La domanda che gli appassionati italiani che in un pomeriggio di metà Maggio si sono approcciati al ritorno del calcio durante la pandemia da Covid-19, forse addirittura per la prima volta al calcio tedesco meno chiacchierato e più concreto, è stata proprio questa. Vogliamo davvero questo tipo di spettacolo? Senza pubblico? Con esultanze distanziate? 

Chi mi conosce sa benissimo qual è la mia posizione: no, nessuno è contento di vedere una partita di pallone a porte chiuse, con i calciatori seduti in panchina tenuti ad un metro o due di distanza l'uno dall'altro. Nessuno lo dovrebbe nemmeno essere, non è la normalità delle cose.

C'è un piccolo problema: non sarà bellissimo ma oggi questo è l'unico calcio possibile. E lo sarà presumibilmente fino all'arrivo di un vaccino che i più ottimisti danno per scontato per la prima metà del 2021 ma che non lo è affatto perchè di scontato non c'è proprio nulla.

Inutile stare a parlare del concetto di prossima stagione come panacea di tutti i mali e ancora di salvezza sportiva in un mondo che in due mesi ha già notevolmente cambiato le sue abitudini quotidiane, anche se non soprattutto nei suoi piccoli gesti.

Qualcuno di voi nel Gennaio 2020 immaginava davvero di dover portare la mascherina ogni volta che viene varcato il confine tra la porta di casa nostra e il mondo esterno? 

La realtà, dura e duratura, è quella che vedrà noi, inteso come intera società globale, uscire da questa enorme disgrazia attraverso dei piccoli baby steps, delle piccole conquiste: dal poter uscire di casa per farsi una corsa, al trovare il famoso congiunto, alla riapertura della pizzeria, fino a quella del negozio e del parrucchiere, poi le spiaggie, le frontiere e via dicendo.

In tutto questo si inserisce il mondo dello sport, quello professionistico. Che non è mai stato una onlus che opera per il bene collettivo nel passato e non è un mostro a tre teste assetato dei vostri soldi (che potete tranquillamente non regalare, è pur sempre una scelta) da distruggere in questo preciso momento storico.
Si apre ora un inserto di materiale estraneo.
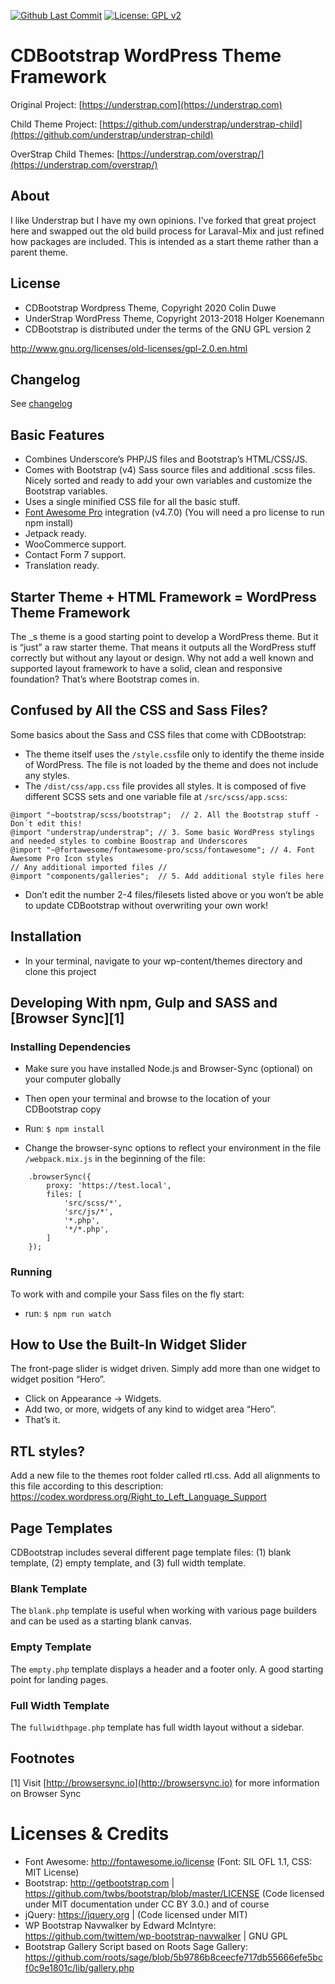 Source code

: [![Github Last Commit](https://img.shields.io/github/last-commit/colinduwe/cdbootstrap)](https://github.com/colinduwe/cdbootstrap/commits/master) 
[![License: GPL v2](https://img.shields.io/badge/License-GPL%20v2-blue.svg)](https://www.gnu.org/licenses/old-licenses/gpl-2.0)

# CDBootstrap WordPress Theme Framework

Original Project: [https://understrap.com](https://understrap.com)

Child Theme Project: [https://github.com/understrap/understrap-child](https://github.com/understrap/understrap-child)

OverStrap Child Themes: [https://understrap.com/overstrap/](https://understrap.com/overstrap/)

## About

I like Understrap but I have my own opinions. I've forked that great project here and swapped out the old build process for Laraval-Mix and just refined how packages are included. This is intended as a start theme rather than a parent theme.

## License
- CDBootstrap Wordpress Theme, Copyright 2020 Colin Duwe
- UnderStrap WordPress Theme, Copyright 2013-2018 Holger Koenemann
- CDBootstrap is distributed under the terms of the GNU GPL version 2

http://www.gnu.org/licenses/old-licenses/gpl-2.0.en.html

## Changelog
See [changelog](CHANGELOG.md)


## Basic Features

- Combines Underscore’s PHP/JS files and Bootstrap’s HTML/CSS/JS.
- Comes with Bootstrap (v4) Sass source files and additional .scss files. Nicely sorted and ready to add your own variables and customize the Bootstrap variables.
- Uses a single minified CSS file for all the basic stuff.
- [Font Awesome Pro](http://fortawesome.github.io/Font-Awesome/) integration (v4.7.0) (You will need a pro license to run npm install)
- Jetpack ready.
- WooCommerce support.
- Contact Form 7 support.
- Translation ready.

## Starter Theme + HTML Framework = WordPress Theme Framework

The _s theme is a good starting point to develop a WordPress theme. But it is “just” a raw starter theme. That means it outputs all the WordPress stuff correctly but without any layout or design.
Why not add a well known and supported layout framework to have a solid, clean and responsive foundation? That’s where Bootstrap comes in.

## Confused by All the CSS and Sass Files?

Some basics about the Sass and CSS files that come with CDBootstrap:
- The theme itself uses the `/style.css`file only to identify the theme inside of WordPress. The file is not loaded by the theme and does not include any styles.
- The `/dist/css/app.css` file provides all styles. It is composed of five different SCSS sets and one variable file at `/src/scss/app.scss`:

 ```@import "variables";  // 1. Add your variables into this file. Also add variables to overwrite Bootstrap or CDBootstrap variables here
 @import "~bootstrap/scss/bootstrap";  // 2. All the Bootstrap stuff - Don´t edit this!
 @import "understrap/understrap"; // 3. Some basic WordPress stylings and needed styles to combine Boostrap and Underscores
 @import "~@fortawesome/fontawesome-pro/scss/fontawesome"; // 4. Font Awesome Pro Icon styles
 // Any additional imported files //
 @import "components/galleries";  // 5. Add additional style files here
 ```

- Don’t edit the number 2-4 files/filesets listed above or you won’t be able to update CDBootstrap without overwriting your own work!

## Installation
- In your terminal, navigate to your wp-content/themes directory and clone this project

## Developing With npm, Gulp and SASS and [Browser Sync][1]

### Installing Dependencies
- Make sure you have installed Node.js and Browser-Sync (optional) on your computer globally
- Then open your terminal and browse to the location of your CDBootstrap copy
- Run: `$ npm install`

- Change the browser-sync options to reflect your environment in the file `/webpack.mix.js` in the beginning of the file:
```
	.browserSync({
		proxy: 'https://test.local',
		files: [
            'src/scss/*',
            'src/js/*',
            '*.php',
            '*/*.php',
        ]
	});
```

### Running
To work with and compile your Sass files on the fly start:
- run: `$ npm run watch`

## How to Use the Built-In Widget Slider

The front-page slider is widget driven. Simply add more than one widget to widget position “Hero”.
- Click on Appearance → Widgets.
- Add two, or more, widgets of any kind to widget area “Hero”.
- That’s it.

## RTL styles?
Add a new file to the themes root folder called rtl.css. Add all alignments to this file according to this description:
https://codex.wordpress.org/Right_to_Left_Language_Support

## Page Templates
CDBootstrap includes several different page template files: (1) blank template, (2) empty template, and (3) full width template.

### Blank Template

The `blank.php` template is useful when working with various page builders and can be used as a starting blank canvas.

### Empty Template

The `empty.php` template displays a header and a footer only. A good starting point for landing pages.

### Full Width Template

The `fullwidthpage.php` template has full width layout without a sidebar.

## Footnotes

[1] Visit [http://browsersync.io](http://browsersync.io) for more information on Browser Sync

Licenses & Credits
=
- Font Awesome: http://fontawesome.io/license (Font: SIL OFL 1.1, CSS: MIT License)
- Bootstrap: http://getbootstrap.com | https://github.com/twbs/bootstrap/blob/master/LICENSE (Code licensed under MIT documentation under CC BY 3.0.)
and of course
- jQuery: https://jquery.org | (Code licensed under MIT)
- WP Bootstrap Navwalker by Edward McIntyre: https://github.com/twittem/wp-bootstrap-navwalker | GNU GPL
- Bootstrap Gallery Script based on Roots Sage Gallery: https://github.com/roots/sage/blob/5b9786b8ceecfe717db55666efe5bcf0c9e1801c/lib/gallery.php
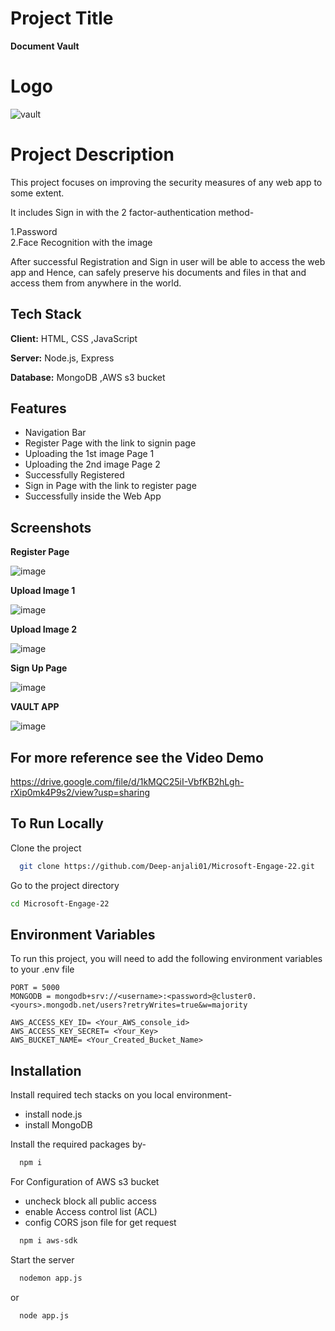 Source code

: 
# Project Title
**Document Vault**

# Logo
![vault](https://user-images.githubusercontent.com/82435523/170882255-f67911a6-5193-4d98-9d82-dd06963f6df5.png)

# Project Description

This project focuses on improving the security measures of any web app to some extent.

It includes Sign in with the 2 factor-authentication method-

1.Password                                                                                                                                                             
2.Face Recognition with the image

After successful Registration and Sign in user will be able to access the web app and Hence, can safely preserve his documents and files in that and access them from anywhere in the world.

## Tech Stack

**Client:** HTML, CSS ,JavaScript

**Server:** Node.js, Express                                                                     

**Database:** MongoDB ,AWS s3 bucket

## Features
- Navigation Bar
- Register Page with the link to signin page
- Uploading the 1st image Page 1
- Uploading the 2nd image Page 2
- Successfully Registered
- Sign in Page with the link to register page
- Successfully inside the Web App


## Screenshots
**Register Page**

![image](https://user-images.githubusercontent.com/82435523/170882612-f0a7eca0-3d7d-44e4-9d44-b3be672477d9.png)

**Upload Image 1**

![image](https://user-images.githubusercontent.com/82435523/170882784-9723287c-6f60-4748-9d50-31a39043b40d.png)

**Upload Image 2**

![image](https://user-images.githubusercontent.com/82435523/170882823-9163720a-fa69-4471-b61d-37fec4a3657b.png)

**Sign Up Page**

![image](https://user-images.githubusercontent.com/82435523/170882660-c2a0c97d-51b7-458c-8543-3a20ead4a603.png)

**VAULT APP**

![image](https://user-images.githubusercontent.com/82435523/170882721-e6ff7f48-601e-44f7-bab7-65bbfb1103e4.png)

## For more reference see the Video Demo
https://drive.google.com/file/d/1kMQC25iI-VbfKB2hLgh-rXip0mk4P9s2/view?usp=sharing

## To Run Locally

Clone the project

```bash
  git clone https://github.com/Deep-anjali01/Microsoft-Engage-22.git
```

Go to the project directory

```bash
cd Microsoft-Engage-22
```

## Environment Variables

To run this project, you will need to add the following environment variables to your .env file

`PORT = 5000 `                                                              
`MONGODB = mongodb+srv://<username>:<password>@cluster0.<yours>.mongodb.net/users?retryWrites=true&w=majority`

`AWS_ACCESS_KEY_ID= <Your_AWS_console_id> `                                    
`AWS_ACCESS_KEY_SECRET= <Your_Key>`                              
`AWS_BUCKET_NAME= <Your_Created_Bucket_Name> `

## Installation


Install required tech stacks  on you local environment-                                 
- install node.js 
- install MongoDB 







Install the  required packages by-

```bash
  npm i

```

For Configuration of AWS s3 bucket

- uncheck block all public access
- enable Access control list (ACL) 
- config CORS json file for get request

```bash
  npm i aws-sdk
```  
Start the server

```bash
  nodemon app.js
```
or

```bash
  node app.js
```











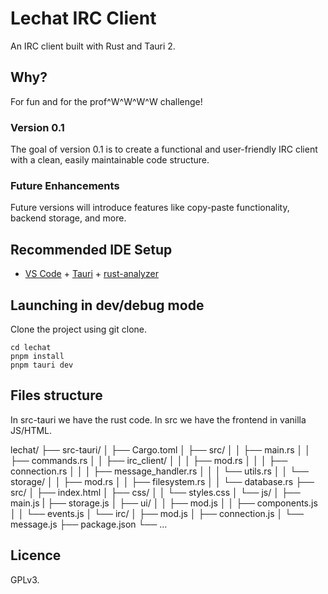 # Lechat IRC Client

An IRC client built with Rust and Tauri 2.

## Why?

For fun and for the prof^W^W^W^W challenge!

### Version 0.1

The goal of version 0.1 is to create a functional and user-friendly IRC client with a clean, easily maintainable code structure.

### Future Enhancements

Future versions will introduce features like copy-paste functionality, backend storage, and more.

## Recommended IDE Setup

- [VS Code](https://code.visualstudio.com/) + [Tauri](https://marketplace.visualstudio.com/items?itemName=tauri-apps.tauri-vscode) + [rust-analyzer](https://marketplace.visualstudio.com/items?itemName=rust-lang.rust-analyzer)

## Launching in dev/debug mode

Clone the project using git clone.

```shell
cd lechat
pnpm install
pnpm tauri dev
```

## Files structure

In src-tauri we have the rust code.
In src we have the frontend in vanilla JS/HTML.

lechat/
├── src-tauri/
│   ├── Cargo.toml
│   ├── src/
│   │   ├── main.rs
│   │   ├── commands.rs
│   │   ├── irc_client/
│   │   │   ├── mod.rs
│   │   │   ├── connection.rs
│   │   │   ├── message_handler.rs
│   │   │   └── utils.rs
│   │   └── storage/
│   │       ├── mod.rs
│   │       ├── filesystem.rs
│   │       └── database.rs
├── src/
│   ├── index.html
│   ├── css/
│   │   └── styles.css
│   └── js/
│       ├── main.js
|       ├── storage.js
│       ├── ui/
│       │   ├── mod.js
│       │   ├── components.js
│       │   └── events.js
│       └── irc/
│           ├── mod.js
│           ├── connection.js
│           └── message.js
├── package.json
└── ...

## Licence

GPLv3.
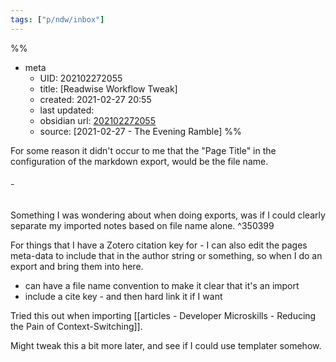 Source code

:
 ```yaml
---
tags: ["p/ndw/inbox"]
---
```

%%
- meta
	- UID: 202102272055
	- title: [Readwise Workflow Tweak]
	- created: 2021-02-27 20:55
	- last updated: 
	- obsidian url:  [202102272055](obsidian://open?vault=not-a-robot&file=daily%2F202102272055%20Readwise%20Workflow%20Tweak)
	- source: [2021-02-27 - The Evening Ramble]
%%

For some reason it didn't occur to me that the "Page Title" in the configuration of the markdown export, would be the file name. 

###### - 

Something I was wondering about when doing exports, was if I could clearly separate my imported notes based on file name alone. ^350399

For things that I have a Zotero citation key for - I can also edit the pages meta-data to include that in the author string or something, so when I do an export and bring them into here.

- can have a file name convention to make it clear that it's an import 
- include a cite key - and then hard link it if I want

Tried this out when importing [[articles - Developer Microskills - Reducing the Pain of Context-Switching]].

Might tweak this a bit more later, and see if I could use templater somehow. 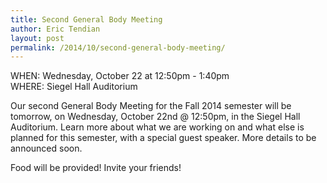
 ```yaml
---
title: Second General Body Meeting
author: Eric Tendian
layout: post
permalink: /2014/10/second-general-body-meeting/
---
```


WHEN: Wednesday, October 22 at 12:50pm - 1:40pm<br>
WHERE: Siegel Hall Auditorium

Our second General Body Meeting for the Fall 2014 semester will be tomorrow, on Wednesday, October 22nd @ 12:50pm, in the Siegel Hall Auditorium. Learn more about what we are working on and what else is planned for this semester, with a special guest speaker. More details to be announced soon.

Food will be provided! Invite your friends!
Era e resta una grande industria che negli ultimi 25 anni, piaccia o non piaccia, è soprattutto intrattenimento televisivo. Oltre che passione, fede e puro amore. 

Sentimenti che alle 15.59 di questo pomeriggio ho riprovato dopo due mesi dopo aver visto il gol di un biondo ragazzo norvegese che non gioca nemmeno per la mia squadra del cuore. 

Love of the game insomma, anche in forma bizzarra. E senza alcun interesse specifico per le sorti del campionato o dello svantaggiare l'avversario con mezzucci e sotterfugi.

L'elemento che oggi in Italia manca di più, oltre che ad una vera e seria comunione di intenti per quanto riguarda i nostri esponenti della politica calcistica.